▸ **What you will do**: Restate every entry word for word.

*** Exercise input ***

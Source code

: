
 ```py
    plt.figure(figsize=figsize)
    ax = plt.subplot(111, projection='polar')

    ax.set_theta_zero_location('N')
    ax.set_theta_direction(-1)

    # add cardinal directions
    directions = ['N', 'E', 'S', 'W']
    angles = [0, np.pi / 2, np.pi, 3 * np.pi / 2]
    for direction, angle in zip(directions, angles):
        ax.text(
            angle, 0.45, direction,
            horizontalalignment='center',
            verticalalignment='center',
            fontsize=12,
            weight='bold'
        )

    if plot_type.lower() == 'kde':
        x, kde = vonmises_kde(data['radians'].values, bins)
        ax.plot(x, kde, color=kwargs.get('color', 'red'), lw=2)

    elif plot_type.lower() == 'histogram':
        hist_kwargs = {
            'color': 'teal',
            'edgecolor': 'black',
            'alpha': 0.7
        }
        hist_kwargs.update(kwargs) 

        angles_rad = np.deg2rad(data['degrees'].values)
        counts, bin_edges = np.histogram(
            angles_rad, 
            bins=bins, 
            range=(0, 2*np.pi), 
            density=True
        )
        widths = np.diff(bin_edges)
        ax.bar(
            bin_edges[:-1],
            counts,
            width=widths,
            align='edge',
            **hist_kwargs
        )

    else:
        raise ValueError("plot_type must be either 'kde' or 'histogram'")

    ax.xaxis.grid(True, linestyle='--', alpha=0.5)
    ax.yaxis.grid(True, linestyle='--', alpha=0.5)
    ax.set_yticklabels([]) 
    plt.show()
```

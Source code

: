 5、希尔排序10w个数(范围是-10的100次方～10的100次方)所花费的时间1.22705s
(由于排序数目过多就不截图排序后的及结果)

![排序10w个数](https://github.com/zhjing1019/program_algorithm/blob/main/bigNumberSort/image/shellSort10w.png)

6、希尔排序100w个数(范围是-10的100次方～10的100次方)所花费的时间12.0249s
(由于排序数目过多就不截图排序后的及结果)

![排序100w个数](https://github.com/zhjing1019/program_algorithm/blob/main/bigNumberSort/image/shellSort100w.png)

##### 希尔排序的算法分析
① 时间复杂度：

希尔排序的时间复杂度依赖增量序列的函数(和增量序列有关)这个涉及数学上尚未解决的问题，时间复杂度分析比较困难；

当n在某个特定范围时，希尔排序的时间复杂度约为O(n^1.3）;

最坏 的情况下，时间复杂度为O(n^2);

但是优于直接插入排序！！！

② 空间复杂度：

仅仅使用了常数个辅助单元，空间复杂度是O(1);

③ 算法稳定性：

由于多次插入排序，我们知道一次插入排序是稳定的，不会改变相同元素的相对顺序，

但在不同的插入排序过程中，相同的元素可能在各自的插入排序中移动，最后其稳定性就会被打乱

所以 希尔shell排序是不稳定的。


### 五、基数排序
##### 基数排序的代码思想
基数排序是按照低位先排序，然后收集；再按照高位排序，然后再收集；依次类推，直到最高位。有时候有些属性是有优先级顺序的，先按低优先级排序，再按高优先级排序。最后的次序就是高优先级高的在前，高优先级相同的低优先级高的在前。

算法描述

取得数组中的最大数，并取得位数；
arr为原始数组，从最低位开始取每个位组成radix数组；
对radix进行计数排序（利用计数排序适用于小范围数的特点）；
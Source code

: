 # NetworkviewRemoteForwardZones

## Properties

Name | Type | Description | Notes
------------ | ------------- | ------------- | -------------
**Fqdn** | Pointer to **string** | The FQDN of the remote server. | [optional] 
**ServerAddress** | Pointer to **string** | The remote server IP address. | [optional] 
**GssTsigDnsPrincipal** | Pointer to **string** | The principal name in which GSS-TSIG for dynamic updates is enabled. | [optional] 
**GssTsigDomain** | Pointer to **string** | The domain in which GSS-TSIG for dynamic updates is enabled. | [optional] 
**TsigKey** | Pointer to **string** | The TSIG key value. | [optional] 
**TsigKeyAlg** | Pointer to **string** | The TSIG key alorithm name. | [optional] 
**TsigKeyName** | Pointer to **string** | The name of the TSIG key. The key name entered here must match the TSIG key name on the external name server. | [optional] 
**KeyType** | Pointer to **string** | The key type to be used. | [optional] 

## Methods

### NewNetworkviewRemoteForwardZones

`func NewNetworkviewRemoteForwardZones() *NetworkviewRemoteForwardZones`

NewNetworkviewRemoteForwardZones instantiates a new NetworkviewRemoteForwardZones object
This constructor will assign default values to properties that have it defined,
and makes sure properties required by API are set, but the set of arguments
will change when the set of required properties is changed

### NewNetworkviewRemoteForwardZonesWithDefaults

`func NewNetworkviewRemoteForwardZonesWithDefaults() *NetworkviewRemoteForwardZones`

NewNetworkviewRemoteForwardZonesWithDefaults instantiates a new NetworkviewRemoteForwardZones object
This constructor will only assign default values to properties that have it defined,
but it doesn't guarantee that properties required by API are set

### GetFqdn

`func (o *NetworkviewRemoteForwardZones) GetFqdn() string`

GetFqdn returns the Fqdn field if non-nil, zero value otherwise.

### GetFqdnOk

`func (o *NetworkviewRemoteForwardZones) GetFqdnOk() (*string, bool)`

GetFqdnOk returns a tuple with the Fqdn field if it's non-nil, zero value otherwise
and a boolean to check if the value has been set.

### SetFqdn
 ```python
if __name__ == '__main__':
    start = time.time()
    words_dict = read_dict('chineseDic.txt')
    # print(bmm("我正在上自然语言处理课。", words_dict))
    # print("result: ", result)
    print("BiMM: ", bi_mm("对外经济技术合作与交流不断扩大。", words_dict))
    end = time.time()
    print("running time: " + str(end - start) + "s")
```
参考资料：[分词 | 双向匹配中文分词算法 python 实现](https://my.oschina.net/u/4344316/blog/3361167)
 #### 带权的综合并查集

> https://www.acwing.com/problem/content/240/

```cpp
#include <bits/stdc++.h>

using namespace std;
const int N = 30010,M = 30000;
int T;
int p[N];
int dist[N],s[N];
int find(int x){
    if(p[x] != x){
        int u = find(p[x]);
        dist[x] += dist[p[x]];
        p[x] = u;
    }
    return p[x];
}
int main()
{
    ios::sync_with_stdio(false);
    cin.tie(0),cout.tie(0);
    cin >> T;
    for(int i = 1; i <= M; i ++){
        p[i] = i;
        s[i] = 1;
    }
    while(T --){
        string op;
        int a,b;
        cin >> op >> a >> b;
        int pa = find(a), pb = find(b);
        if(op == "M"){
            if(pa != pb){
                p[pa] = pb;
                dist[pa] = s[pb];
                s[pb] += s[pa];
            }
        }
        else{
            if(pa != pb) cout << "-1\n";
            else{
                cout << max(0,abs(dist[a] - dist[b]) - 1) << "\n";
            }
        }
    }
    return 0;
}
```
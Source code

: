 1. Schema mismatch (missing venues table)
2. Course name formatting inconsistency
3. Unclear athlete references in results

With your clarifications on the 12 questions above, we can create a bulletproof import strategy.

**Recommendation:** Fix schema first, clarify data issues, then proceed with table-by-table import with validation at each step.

*** End of Exercise input ***

▸ **Exercise answer**:
Source code

:
 ```py
    plt.figure(figsize=figsize)
    ax = plt.subplot(111, projection='polar')

    ax.set_theta_zero_location('N')
    ax.set_theta_direction(-1)

    # add cardinal directions
    directions = ['N', 'E', 'S', 'W']
    angles = [0, np.pi / 2, np.pi, 3 * np.pi / 2]
    for direction, angle in zip(directions, angles):
        ax.text(
            angle, 0.45, direction,
            horizontalalignment='center',
            verticalalignment='center',
            fontsize=12,
            weight='bold'
        )

    if plot_type.lower() == 'kde':
        x, kde = vonmises_kde(data['radians'].values, bins)
        ax.plot(x, kde, color=kwargs.get('color', 'red'), lw=2)

    elif plot_type.lower() == 'histogram':
        hist_kwargs = {
            'color': 'teal',
            'edgecolor': 'black',
            'alpha': 0.7
        }
        hist_kwargs.update(kwargs) 

        angles_rad = np.deg2rad(data['degrees'].values)
        counts, bin_edges = np.histogram(
            angles_rad, 
            bins=bins, 
            range=(0, 2*np.pi), 
            density=True
        )
        widths = np.diff(bin_edges)
        ax.bar(
            bin_edges[:-1],
            counts,
            width=widths,
            align='edge',
            **hist_kwargs
        )

    else:
        raise ValueError("plot_type must be either 'kde' or 'histogram'")

    ax.xaxis.grid(True, linestyle='--', alpha=0.5)
    ax.yaxis.grid(True, linestyle='--', alpha=0.5)
    ax.set_yticklabels([]) 
    plt.show()
```

Source code

: 5、希尔排序10w个数(范围是-10的100次方～10的100次方)所花费的时间1.22705s
(由于排序数目过多就不截图排序后的及结果)

![排序10w个数](https://github.com/zhjing1019/program_algorithm/blob/main/bigNumberSort/image/shellSort10w.png)

6、希尔排序100w个数(范围是-10的100次方～10的100次方)所花费的时间12.0249s
(由于排序数目过多就不截图排序后的及结果)

![排序100w个数](https://github.com/zhjing1019/program_algorithm/blob/main/bigNumberSort/image/shellSort100w.png)

##### 希尔排序的算法分析
① 时间复杂度：

希尔排序的时间复杂度依赖增量序列的函数(和增量序列有关)这个涉及数学上尚未解决的问题，时间复杂度分析比较困难；

当n在某个特定范围时，希尔排序的时间复杂度约为O(n^1.3）;

最坏 的情况下，时间复杂度为O(n^2);

但是优于直接插入排序！！！

② 空间复杂度：

仅仅使用了常数个辅助单元，空间复杂度是O(1);

③ 算法稳定性：

由于多次插入排序，我们知道一次插入排序是稳定的，不会改变相同元素的相对顺序，

但在不同的插入排序过程中，相同的元素可能在各自的插入排序中移动，最后其稳定性就会被打乱

所以 希尔shell排序是不稳定的。


### 五、基数排序
##### 基数排序的代码思想
基数排序是按照低位先排序，然后收集；再按照高位排序，然后再收集；依次类推，直到最高位。有时候有些属性是有优先级顺序的，先按低优先级排序，再按高优先级排序。最后的次序就是高优先级高的在前，高优先级相同的低优先级高的在前。

算法描述

取得数组中的最大数，并取得位数；
arr为原始数组，从最低位开始取每个位组成radix数组；
对radix进行计数排序（利用计数排序适用于小范围数的特点）；
Source code

: # NetworkviewRemoteForwardZones

## Properties

Name | Type | Description | Notes
------------ | ------------- | ------------- | -------------
**Fqdn** | Pointer to **string** | The FQDN of the remote server. | [optional] 
**ServerAddress** | Pointer to **string** | The remote server IP address. | [optional] 
**GssTsigDnsPrincipal** | Pointer to **string** | The principal name in which GSS-TSIG for dynamic updates is enabled. | [optional] 
**GssTsigDomain** | Pointer to **string** | The domain in which GSS-TSIG for dynamic updates is enabled. | [optional] 
**TsigKey** | Pointer to **string** | The TSIG key value. | [optional] 
**TsigKeyAlg** | Pointer to **string** | The TSIG key alorithm name. | [optional] 
**TsigKeyName** | Pointer to **string** | The name of the TSIG key. The key name entered here must match the TSIG key name on the external name server. | [optional] 
**KeyType** | Pointer to **string** | The key type to be used. | [optional] 

## Methods

### NewNetworkviewRemoteForwardZones

`func NewNetworkviewRemoteForwardZones() *NetworkviewRemoteForwardZones`

NewNetworkviewRemoteForwardZones instantiates a new NetworkviewRemoteForwardZones object
This constructor will assign default values to properties that have it defined,
and makes sure properties required by API are set, but the set of arguments
will change when the set of required properties is changed

### NewNetworkviewRemoteForwardZonesWithDefaults

`func NewNetworkviewRemoteForwardZonesWithDefaults() *NetworkviewRemoteForwardZones`

NewNetworkviewRemoteForwardZonesWithDefaults instantiates a new NetworkviewRemoteForwardZones object
This constructor will only assign default values to properties that have it defined,
but it doesn't guarantee that properties required by API are set

### GetFqdn

`func (o *NetworkviewRemoteForwardZones) GetFqdn() string`

GetFqdn returns the Fqdn field if non-nil, zero value otherwise.

### GetFqdnOk

`func (o *NetworkviewRemoteForwardZones) GetFqdnOk() (*string, bool)`

GetFqdnOk returns a tuple with the Fqdn field if it's non-nil, zero value otherwise
and a boolean to check if the value has been set.

### SetFqdn
 ```python
if __name__ == '__main__':
    start = time.time()
    words_dict = read_dict('chineseDic.txt')
    # print(bmm("我正在上自然语言处理课。", words_dict))
    # print("result: ", result)
    print("BiMM: ", bi_mm("对外经济技术合作与交流不断扩大。", words_dict))
    end = time.time()
    print("running time: " + str(end - start) + "s")
```
参考资料：[分词 | 双向匹配中文分词算法 python 实现](https://my.oschina.net/u/4344316/blog/3361167)
 #### 带权的综合并查集

> https://www.acwing.com/problem/content/240/

```cpp
#include <bits/stdc++.h>

using namespace std;
const int N = 30010,M = 30000;
int T;
int p[N];
int dist[N],s[N];
int find(int x){
    if(p[x] != x){
        int u = find(p[x]);
        dist[x] += dist[p[x]];
        p[x] = u;
    }
    return p[x];
}
int main()
{
    ios::sync_with_stdio(false);
    cin.tie(0),cout.tie(0);
    cin >> T;
    for(int i = 1; i <= M; i ++){
        p[i] = i;
        s[i] = 1;
    }
    while(T --){
        string op;
        int a,b;
        cin >> op >> a >> b;
        int pa = find(a), pb = find(b);
        if(op == "M"){
            if(pa != pb){
                p[pa] = pb;
                dist[pa] = s[pb];
                s[pb] += s[pa];
            }
        }
        else{
            if(pa != pb) cout << "-1\n";
            else{
                cout << max(0,abs(dist[a] - dist[b]) - 1) << "\n";
            }
        }
    }
    return 0;
}
```
Source code

: 1. Schema mismatch (missing venues table)
2. Course name formatting inconsistency
3. Unclear athlete references in results

With your clarifications on the 12 questions above, we can create a bulletproof import strategy.

**Recommendation:** Fix schema first, clarify data issues, then proceed with table-by-table import with validation at each step.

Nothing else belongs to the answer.